**WHAT YOU ARE ASKED TO DO**: Nothing but the lines holding the string "name" should appear in the answer. Copy them from the entries.

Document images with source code
◇ ◇ ◇ ◇ ◇
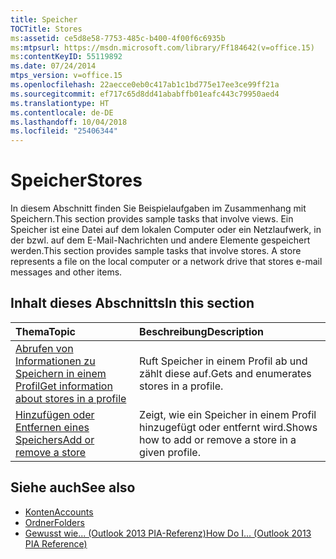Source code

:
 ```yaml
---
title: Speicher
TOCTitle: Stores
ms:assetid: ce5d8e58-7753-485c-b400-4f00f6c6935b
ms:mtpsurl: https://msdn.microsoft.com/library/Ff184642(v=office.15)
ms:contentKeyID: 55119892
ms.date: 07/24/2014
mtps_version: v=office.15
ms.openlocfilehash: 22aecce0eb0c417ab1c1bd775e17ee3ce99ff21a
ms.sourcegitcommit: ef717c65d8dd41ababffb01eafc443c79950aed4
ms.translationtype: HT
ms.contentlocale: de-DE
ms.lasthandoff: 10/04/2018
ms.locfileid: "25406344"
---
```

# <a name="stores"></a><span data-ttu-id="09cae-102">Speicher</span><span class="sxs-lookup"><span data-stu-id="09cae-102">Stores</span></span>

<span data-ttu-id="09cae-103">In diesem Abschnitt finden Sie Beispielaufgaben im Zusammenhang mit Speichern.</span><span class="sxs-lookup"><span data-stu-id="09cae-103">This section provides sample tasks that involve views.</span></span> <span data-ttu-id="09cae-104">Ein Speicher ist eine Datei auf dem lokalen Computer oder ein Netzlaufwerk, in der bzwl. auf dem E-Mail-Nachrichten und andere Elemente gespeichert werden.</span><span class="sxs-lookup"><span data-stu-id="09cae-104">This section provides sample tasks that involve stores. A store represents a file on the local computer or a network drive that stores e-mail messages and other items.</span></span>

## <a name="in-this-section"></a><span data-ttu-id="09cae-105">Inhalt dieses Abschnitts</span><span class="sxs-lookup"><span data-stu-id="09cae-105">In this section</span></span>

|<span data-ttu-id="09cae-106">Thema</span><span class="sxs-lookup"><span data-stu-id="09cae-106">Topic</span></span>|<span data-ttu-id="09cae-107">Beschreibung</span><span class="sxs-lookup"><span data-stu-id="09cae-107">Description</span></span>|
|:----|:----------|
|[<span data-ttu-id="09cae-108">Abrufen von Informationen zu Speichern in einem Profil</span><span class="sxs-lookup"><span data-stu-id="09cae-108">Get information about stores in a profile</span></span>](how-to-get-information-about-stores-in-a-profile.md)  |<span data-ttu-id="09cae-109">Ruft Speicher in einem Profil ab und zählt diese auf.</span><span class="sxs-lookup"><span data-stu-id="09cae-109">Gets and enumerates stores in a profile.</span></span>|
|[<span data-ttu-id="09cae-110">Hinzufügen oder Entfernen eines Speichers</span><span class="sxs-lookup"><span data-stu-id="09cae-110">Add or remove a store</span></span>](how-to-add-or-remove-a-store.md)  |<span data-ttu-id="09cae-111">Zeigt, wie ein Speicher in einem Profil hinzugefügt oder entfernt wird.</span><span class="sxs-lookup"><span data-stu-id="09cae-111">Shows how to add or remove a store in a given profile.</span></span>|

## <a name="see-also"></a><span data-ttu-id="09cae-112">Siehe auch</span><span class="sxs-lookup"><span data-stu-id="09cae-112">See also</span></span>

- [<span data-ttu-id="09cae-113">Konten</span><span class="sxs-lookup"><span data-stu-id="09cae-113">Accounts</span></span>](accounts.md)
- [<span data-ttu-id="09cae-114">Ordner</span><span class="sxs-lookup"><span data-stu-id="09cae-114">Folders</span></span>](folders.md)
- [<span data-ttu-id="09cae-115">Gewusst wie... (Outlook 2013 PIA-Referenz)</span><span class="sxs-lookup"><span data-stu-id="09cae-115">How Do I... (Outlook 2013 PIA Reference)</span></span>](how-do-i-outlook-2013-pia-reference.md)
◇ ◇ ◇ ◇ ◇
**WRITTEN SOLUTION**:
# <a name="stores"></a><span data-ttu-id="09cae-102">Speicher</span><span class="sxs-lookup"><span data-stu-id="09cae-102">Stores</span></span>
## <a name="in-this-section"></a><span data-ttu-id="09cae-105">Inhalt dieses Abschnitts</span><span class="sxs-lookup"><span data-stu-id="09cae-105">In this section</span></span>
## <a name="see-also"></a><span data-ttu-id="09cae-112">Siehe auch</span><span class="sxs-lookup"><span data-stu-id="09cae-112">See also</span></span>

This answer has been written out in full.